──────── Provided records

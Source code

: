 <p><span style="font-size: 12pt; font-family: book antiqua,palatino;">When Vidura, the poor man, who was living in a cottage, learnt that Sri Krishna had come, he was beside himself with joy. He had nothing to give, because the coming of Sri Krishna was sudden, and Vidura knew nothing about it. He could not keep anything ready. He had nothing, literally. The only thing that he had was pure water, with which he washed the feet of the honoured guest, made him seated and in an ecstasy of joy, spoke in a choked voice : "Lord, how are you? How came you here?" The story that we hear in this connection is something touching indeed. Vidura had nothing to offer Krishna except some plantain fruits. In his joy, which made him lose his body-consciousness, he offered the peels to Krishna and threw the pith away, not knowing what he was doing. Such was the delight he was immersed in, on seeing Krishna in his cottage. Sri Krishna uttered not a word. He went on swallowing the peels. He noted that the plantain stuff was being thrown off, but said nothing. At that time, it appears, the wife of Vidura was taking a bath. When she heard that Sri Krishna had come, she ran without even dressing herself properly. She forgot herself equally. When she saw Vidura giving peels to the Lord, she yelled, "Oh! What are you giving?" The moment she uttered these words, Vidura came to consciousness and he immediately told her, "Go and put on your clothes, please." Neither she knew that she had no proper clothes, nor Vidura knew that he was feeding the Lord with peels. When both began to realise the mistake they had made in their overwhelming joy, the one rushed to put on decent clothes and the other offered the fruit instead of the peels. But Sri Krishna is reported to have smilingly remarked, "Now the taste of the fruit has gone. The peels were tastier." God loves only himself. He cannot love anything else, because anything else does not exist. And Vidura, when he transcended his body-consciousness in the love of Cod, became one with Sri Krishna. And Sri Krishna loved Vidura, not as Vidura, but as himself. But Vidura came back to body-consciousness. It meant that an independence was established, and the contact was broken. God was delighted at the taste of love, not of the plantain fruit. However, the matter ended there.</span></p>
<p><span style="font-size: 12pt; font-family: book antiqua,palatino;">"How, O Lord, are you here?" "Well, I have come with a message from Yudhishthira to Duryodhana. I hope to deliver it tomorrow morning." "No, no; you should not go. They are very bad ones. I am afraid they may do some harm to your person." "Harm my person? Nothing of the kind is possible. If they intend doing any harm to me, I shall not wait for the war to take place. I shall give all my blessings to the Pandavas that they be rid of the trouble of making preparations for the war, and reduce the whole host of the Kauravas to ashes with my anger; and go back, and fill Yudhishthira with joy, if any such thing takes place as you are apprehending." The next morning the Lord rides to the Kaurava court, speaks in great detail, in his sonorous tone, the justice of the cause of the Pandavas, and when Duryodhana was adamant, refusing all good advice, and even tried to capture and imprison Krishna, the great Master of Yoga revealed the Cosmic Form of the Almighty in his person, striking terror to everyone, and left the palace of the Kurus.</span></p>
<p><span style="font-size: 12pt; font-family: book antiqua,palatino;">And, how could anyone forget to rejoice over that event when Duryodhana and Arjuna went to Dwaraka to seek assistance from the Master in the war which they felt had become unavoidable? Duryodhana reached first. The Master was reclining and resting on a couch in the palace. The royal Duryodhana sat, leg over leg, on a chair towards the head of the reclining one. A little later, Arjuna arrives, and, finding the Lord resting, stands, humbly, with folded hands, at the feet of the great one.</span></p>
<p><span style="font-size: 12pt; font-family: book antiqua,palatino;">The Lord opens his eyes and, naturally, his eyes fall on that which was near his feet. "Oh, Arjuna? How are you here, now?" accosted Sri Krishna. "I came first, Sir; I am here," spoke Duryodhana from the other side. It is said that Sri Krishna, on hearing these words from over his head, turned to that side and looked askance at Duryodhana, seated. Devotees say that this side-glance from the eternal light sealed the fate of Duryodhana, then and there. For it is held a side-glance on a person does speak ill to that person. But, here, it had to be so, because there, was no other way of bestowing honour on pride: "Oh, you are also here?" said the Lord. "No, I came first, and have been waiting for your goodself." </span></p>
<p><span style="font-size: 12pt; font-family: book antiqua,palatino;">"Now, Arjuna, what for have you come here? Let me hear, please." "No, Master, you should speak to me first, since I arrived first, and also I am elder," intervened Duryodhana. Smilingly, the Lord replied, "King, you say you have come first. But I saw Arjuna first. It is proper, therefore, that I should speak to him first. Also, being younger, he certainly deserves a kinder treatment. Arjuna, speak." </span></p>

────────────────

Work task: Word-for-word copies of all the records are required.

Answer section:
Source code

: <p><span style="font-size: 12pt; font-family: book antiqua,palatino;">When Vidura, the poor man, who was living in a cottage, learnt that Sri Krishna had come, he was beside himself with joy. He had nothing to give, because the coming of Sri Krishna was sudden, and Vidura knew nothing about it. He could not keep anything ready. He had nothing, literally. The only thing that he had was pure water, with which he washed the feet of the honoured guest, made him seated and in an ecstasy of joy, spoke in a choked voice : "Lord, how are you? How came you here?" The story that we hear in this connection is something touching indeed. Vidura had nothing to offer Krishna except some plantain fruits. In his joy, which made him lose his body-consciousness, he offered the peels to Krishna and threw the pith away, not knowing what he was doing. Such was the delight he was immersed in, on seeing Krishna in his cottage. Sri Krishna uttered not a word. He went on swallowing the peels. He noted that the plantain stuff was being thrown off, but said nothing. At that time, it appears, the wife of Vidura was taking a bath. When she heard that Sri Krishna had come, she ran without even dressing herself properly. She forgot herself equally. When she saw Vidura giving peels to the Lord, she yelled, "Oh! What are you giving?" The moment she uttered these words, Vidura came to consciousness and he immediately told her, "Go and put on your clothes, please." Neither she knew that she had no proper clothes, nor Vidura knew that he was feeding the Lord with peels. When both began to realise the mistake they had made in their overwhelming joy, the one rushed to put on decent clothes and the other offered the fruit instead of the peels. But Sri Krishna is reported to have smilingly remarked, "Now the taste of the fruit has gone. The peels were tastier." God loves only himself. He cannot love anything else, because anything else does not exist. And Vidura, when he transcended his body-consciousness in the love of Cod, became one with Sri Krishna. And Sri Krishna loved Vidura, not as Vidura, but as himself. But Vidura came back to body-consciousness. It meant that an independence was established, and the contact was broken. God was delighted at the taste of love, not of the plantain fruit. However, the matter ended there.</span></p>
<p><span style="font-size: 12pt; font-family: book antiqua,palatino;">"How, O Lord, are you here?" "Well, I have come with a message from Yudhishthira to Duryodhana. I hope to deliver it tomorrow morning." "No, no; you should not go. They are very bad ones. I am afraid they may do some harm to your person." "Harm my person? Nothing of the kind is possible. If they intend doing any harm to me, I shall not wait for the war to take place. I shall give all my blessings to the Pandavas that they be rid of the trouble of making preparations for the war, and reduce the whole host of the Kauravas to ashes with my anger; and go back, and fill Yudhishthira with joy, if any such thing takes place as you are apprehending." The next morning the Lord rides to the Kaurava court, speaks in great detail, in his sonorous tone, the justice of the cause of the Pandavas, and when Duryodhana was adamant, refusing all good advice, and even tried to capture and imprison Krishna, the great Master of Yoga revealed the Cosmic Form of the Almighty in his person, striking terror to everyone, and left the palace of the Kurus.</span></p>
<p><span style="font-size: 12pt; font-family: book antiqua,palatino;">And, how could anyone forget to rejoice over that event when Duryodhana and Arjuna went to Dwaraka to seek assistance from the Master in the war which they felt had become unavoidable? Duryodhana reached first. The Master was reclining and resting on a couch in the palace. The royal Duryodhana sat, leg over leg, on a chair towards the head of the reclining one. A little later, Arjuna arrives, and, finding the Lord resting, stands, humbly, with folded hands, at the feet of the great one.</span></p>
<p><span style="font-size: 12pt; font-family: book antiqua,palatino;">The Lord opens his eyes and, naturally, his eyes fall on that which was near his feet. "Oh, Arjuna? How are you here, now?" accosted Sri Krishna. "I came first, Sir; I am here," spoke Duryodhana from the other side. It is said that Sri Krishna, on hearing these words from over his head, turned to that side and looked askance at Duryodhana, seated. Devotees say that this side-glance from the eternal light sealed the fate of Duryodhana, then and there. For it is held a side-glance on a person does speak ill to that person. But, here, it had to be so, because there, was no other way of bestowing honour on pride: "Oh, you are also here?" said the Lord. "No, I came first, and have been waiting for your goodself." </span></p>
<p><span style="font-size: 12pt; font-family: book antiqua,palatino;">"Now, Arjuna, what for have you come here? Let me hear, please." "No, Master, you should speak to me first, since I arrived first, and also I am elder," intervened Duryodhana. Smilingly, the Lord replied, "King, you say you have come first. But I saw Arjuna first. It is proper, therefore, that I should speak to him first. Also, being younger, he certainly deserves a kinder treatment. Arjuna, speak." </span></p>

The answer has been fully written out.